Work order
Look through the listing below for the string "coming". Say how many lines hold it, and nothing else.
╭──
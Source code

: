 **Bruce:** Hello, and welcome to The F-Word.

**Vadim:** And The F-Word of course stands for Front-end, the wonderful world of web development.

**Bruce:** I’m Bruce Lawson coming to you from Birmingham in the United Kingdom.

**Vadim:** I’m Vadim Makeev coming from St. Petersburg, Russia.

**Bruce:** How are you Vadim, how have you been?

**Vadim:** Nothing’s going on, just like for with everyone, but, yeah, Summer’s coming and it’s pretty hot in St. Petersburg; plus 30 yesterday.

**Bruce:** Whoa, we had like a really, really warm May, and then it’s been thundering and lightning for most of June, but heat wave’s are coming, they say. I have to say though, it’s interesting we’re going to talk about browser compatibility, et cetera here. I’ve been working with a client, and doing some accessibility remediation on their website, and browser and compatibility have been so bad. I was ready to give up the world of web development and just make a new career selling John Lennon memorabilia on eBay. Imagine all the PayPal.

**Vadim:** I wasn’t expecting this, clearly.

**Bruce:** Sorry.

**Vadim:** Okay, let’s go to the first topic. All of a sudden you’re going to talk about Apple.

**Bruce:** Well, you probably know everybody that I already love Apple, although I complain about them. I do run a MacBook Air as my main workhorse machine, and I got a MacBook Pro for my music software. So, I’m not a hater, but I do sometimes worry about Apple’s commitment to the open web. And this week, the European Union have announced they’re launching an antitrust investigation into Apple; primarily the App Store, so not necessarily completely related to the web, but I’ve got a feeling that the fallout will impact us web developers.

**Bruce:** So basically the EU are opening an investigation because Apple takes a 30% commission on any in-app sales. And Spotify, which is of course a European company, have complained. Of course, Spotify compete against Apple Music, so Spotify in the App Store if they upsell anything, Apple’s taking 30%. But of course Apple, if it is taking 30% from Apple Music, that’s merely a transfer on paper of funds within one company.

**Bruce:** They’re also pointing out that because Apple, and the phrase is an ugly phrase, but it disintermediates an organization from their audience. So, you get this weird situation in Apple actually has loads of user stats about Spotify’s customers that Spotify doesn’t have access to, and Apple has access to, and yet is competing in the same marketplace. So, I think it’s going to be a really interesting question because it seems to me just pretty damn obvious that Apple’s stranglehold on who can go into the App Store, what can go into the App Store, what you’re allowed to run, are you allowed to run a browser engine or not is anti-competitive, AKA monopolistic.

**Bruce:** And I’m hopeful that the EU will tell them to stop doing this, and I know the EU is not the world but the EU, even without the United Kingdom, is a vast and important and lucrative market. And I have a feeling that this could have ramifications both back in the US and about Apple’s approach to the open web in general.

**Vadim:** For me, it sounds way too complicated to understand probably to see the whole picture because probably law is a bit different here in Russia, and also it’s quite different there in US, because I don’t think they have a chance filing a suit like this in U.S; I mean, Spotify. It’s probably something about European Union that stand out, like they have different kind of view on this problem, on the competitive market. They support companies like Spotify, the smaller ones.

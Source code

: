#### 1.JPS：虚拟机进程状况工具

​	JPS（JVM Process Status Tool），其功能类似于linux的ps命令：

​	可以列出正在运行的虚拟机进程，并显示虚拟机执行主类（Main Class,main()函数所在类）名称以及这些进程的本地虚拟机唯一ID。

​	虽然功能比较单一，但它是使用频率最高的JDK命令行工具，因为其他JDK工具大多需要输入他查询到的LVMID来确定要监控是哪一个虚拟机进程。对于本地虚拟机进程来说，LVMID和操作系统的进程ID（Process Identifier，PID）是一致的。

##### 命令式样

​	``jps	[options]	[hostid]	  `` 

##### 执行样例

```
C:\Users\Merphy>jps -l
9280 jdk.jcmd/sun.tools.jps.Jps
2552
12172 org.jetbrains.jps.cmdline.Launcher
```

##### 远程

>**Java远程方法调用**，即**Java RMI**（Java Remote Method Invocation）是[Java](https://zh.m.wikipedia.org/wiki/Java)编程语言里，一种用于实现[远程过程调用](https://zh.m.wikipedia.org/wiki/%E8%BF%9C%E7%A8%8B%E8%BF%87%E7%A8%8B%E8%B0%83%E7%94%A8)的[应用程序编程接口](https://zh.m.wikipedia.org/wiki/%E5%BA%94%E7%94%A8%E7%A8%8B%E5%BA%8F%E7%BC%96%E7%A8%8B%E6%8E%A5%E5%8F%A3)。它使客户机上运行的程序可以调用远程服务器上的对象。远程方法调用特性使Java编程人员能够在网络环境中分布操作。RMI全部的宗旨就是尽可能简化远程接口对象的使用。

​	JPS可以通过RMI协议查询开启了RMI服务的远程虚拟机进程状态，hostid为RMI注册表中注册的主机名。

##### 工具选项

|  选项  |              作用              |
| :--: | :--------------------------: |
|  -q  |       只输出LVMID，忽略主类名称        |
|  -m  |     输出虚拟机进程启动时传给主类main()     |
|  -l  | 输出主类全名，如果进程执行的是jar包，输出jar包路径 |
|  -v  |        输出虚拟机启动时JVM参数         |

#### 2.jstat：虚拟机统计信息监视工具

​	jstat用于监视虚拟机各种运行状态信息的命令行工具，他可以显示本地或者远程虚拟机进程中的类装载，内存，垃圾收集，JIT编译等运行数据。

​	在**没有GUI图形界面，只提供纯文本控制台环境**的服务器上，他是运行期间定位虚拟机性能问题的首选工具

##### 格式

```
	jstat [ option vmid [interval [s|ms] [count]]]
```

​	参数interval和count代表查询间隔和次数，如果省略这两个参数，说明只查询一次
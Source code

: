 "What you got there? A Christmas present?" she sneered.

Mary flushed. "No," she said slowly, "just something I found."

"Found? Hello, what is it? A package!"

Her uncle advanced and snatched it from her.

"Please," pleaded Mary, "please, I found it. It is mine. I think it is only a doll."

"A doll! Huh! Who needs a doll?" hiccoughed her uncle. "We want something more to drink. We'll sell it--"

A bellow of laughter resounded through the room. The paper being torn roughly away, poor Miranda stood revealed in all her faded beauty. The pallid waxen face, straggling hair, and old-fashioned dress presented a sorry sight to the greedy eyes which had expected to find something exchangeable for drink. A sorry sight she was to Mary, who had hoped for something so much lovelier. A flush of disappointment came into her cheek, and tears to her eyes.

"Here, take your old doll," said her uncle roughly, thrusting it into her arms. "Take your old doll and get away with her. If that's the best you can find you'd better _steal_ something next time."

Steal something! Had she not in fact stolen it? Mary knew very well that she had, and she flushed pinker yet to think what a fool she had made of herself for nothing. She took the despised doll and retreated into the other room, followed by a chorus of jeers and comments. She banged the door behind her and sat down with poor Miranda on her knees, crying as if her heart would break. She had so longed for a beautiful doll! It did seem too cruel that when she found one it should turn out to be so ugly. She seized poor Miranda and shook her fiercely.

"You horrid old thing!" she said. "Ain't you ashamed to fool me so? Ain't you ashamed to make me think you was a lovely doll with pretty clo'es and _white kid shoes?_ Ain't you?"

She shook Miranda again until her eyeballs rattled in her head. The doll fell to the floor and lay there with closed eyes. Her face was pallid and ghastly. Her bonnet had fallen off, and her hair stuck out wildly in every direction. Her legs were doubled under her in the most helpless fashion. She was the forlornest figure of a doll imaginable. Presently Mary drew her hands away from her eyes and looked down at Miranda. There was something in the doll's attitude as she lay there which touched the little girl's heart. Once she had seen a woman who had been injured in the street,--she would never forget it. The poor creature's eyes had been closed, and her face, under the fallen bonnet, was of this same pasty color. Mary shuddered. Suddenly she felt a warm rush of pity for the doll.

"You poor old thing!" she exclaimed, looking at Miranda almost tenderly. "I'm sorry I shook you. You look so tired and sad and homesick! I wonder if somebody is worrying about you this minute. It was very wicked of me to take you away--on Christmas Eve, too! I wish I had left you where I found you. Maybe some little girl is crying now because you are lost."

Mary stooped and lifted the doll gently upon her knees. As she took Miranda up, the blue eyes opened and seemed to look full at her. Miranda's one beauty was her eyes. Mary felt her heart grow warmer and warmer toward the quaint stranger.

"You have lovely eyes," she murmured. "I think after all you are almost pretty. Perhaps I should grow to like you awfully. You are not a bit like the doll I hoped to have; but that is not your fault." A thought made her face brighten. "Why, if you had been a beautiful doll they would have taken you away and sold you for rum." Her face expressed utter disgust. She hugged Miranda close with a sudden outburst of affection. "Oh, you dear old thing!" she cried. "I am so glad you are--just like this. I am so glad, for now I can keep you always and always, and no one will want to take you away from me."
╰──
Your solution
4